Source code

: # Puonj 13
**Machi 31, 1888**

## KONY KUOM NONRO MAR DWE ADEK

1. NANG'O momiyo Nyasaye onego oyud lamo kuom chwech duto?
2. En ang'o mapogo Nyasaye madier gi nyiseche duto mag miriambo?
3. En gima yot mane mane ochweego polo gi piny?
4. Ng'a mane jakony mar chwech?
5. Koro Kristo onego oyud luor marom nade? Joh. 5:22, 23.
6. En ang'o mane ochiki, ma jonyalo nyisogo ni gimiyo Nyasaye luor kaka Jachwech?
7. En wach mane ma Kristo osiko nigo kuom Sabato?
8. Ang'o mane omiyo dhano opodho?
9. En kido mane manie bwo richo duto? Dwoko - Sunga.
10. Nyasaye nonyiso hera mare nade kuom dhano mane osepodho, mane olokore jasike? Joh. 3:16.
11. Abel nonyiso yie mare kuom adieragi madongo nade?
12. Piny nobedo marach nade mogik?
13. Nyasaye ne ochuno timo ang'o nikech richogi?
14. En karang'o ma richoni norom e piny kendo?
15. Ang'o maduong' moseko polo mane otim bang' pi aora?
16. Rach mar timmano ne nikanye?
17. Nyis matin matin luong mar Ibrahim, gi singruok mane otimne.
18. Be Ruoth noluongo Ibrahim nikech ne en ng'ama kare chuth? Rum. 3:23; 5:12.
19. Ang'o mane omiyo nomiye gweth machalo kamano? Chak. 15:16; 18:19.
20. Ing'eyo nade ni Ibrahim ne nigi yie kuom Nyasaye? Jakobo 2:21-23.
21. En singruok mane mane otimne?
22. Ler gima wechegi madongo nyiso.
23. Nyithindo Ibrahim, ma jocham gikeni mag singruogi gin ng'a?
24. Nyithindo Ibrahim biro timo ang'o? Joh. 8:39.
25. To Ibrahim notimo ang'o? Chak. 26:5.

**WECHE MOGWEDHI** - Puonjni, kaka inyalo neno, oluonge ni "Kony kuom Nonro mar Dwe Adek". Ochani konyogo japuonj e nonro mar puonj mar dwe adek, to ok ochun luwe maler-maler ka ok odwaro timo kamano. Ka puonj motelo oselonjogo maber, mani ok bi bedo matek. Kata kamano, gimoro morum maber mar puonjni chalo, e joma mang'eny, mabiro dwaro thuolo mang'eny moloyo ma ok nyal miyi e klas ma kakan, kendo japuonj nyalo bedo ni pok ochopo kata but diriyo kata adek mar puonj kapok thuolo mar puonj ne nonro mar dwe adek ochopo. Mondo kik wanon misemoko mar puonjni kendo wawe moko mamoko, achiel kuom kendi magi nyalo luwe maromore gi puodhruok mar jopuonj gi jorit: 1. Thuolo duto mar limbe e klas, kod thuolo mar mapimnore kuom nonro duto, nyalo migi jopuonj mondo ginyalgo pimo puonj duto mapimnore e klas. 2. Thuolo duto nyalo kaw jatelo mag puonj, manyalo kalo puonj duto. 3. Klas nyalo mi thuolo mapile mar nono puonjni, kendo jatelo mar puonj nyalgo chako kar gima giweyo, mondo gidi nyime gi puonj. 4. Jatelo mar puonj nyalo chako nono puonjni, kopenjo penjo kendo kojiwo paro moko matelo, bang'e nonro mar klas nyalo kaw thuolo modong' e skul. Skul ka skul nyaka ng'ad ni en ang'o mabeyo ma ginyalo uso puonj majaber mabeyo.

-*-

> _What you will do_
Set down the records once more, character for character.

> _Answer area_
Source code

: # Puonj 13
**Machi 31, 1888**

## KONY KUOM NONRO MAR DWE ADEK

1. NANG'O momiyo Nyasaye onego oyud lamo kuom chwech duto?
2. En ang'o mapogo Nyasaye madier gi nyiseche duto mag miriambo?
3. En gima yot mane mane ochweego polo gi piny?
4. Ng'a mane jakony mar chwech?
5. Koro Kristo onego oyud luor marom nade? Joh. 5:22, 23.
6. En ang'o mane ochiki, ma jonyalo nyisogo ni gimiyo Nyasaye luor kaka Jachwech?
7. En wach mane ma Kristo osiko nigo kuom Sabato?
8. Ang'o mane omiyo dhano opodho?
9. En kido mane manie bwo richo duto? Dwoko - Sunga.
10. Nyasaye nonyiso hera mare nade kuom dhano mane osepodho, mane olokore jasike? Joh. 3:16.
11. Abel nonyiso yie mare kuom adieragi madongo nade?
12. Piny nobedo marach nade mogik?
13. Nyasaye ne ochuno timo ang'o nikech richogi?
14. En karang'o ma richoni norom e piny kendo?
15. Ang'o maduong' moseko polo mane otim bang' pi aora?
16. Rach mar timmano ne nikanye?
17. Nyis matin matin luong mar Ibrahim, gi singruok mane otimne.
18. Be Ruoth noluongo Ibrahim nikech ne en ng'ama kare chuth? Rum. 3:23; 5:12.
19. Ang'o mane omiyo nomiye gweth machalo kamano? Chak. 15:16; 18:19.
20. Ing'eyo nade ni Ibrahim ne nigi yie kuom Nyasaye? Jakobo 2:21-23.
21. En singruok mane mane otimne?
22. Ler gima wechegi madongo nyiso.
23. Nyithindo Ibrahim, ma jocham gikeni mag singruogi gin ng'a?
24. Nyithindo Ibrahim biro timo ang'o? Joh. 8:39.
25. To Ibrahim notimo ang'o? Chak. 26:5.

**WECHE MOGWEDHI** - Puonjni, kaka inyalo neno, oluonge ni "Kony kuom Nonro mar Dwe Adek". Ochani konyogo japuonj e nonro mar puonj mar dwe adek, to ok ochun luwe maler-maler ka ok odwaro timo kamano. Ka puonj motelo oselonjogo maber, mani ok bi bedo matek. Kata kamano, gimoro morum maber mar puonjni chalo, e joma mang'eny, mabiro dwaro thuolo mang'eny moloyo ma ok nyal miyi e klas ma kakan, kendo japuonj nyalo bedo ni pok ochopo kata but diriyo kata adek mar puonj kapok thuolo mar puonj ne nonro mar dwe adek ochopo. Mondo kik wanon misemoko mar puonjni kendo wawe moko mamoko, achiel kuom kendi magi nyalo luwe maromore gi puodhruok mar jopuonj gi jorit: 1. Thuolo duto mar limbe e klas, kod thuolo mar mapimnore kuom nonro duto, nyalo migi jopuonj mondo ginyalgo pimo puonj duto mapimnore e klas. 2. Thuolo duto nyalo kaw jatelo mag puonj, manyalo kalo puonj duto. 3. Klas nyalo mi thuolo mapile mar nono puonjni, kendo jatelo mar puonj nyalgo chako kar gima giweyo, mondo gidi nyime gi puonj. 4. Jatelo mar puonj nyalo chako nono puonjni, kopenjo penjo kendo kojiwo paro moko matelo, bang'e nonro mar klas nyalo kaw thuolo modong' e skul. Skul ka skul nyaka ng'ad ni en ang'o mabeyo ma ginyalo uso puonj majaber mabeyo.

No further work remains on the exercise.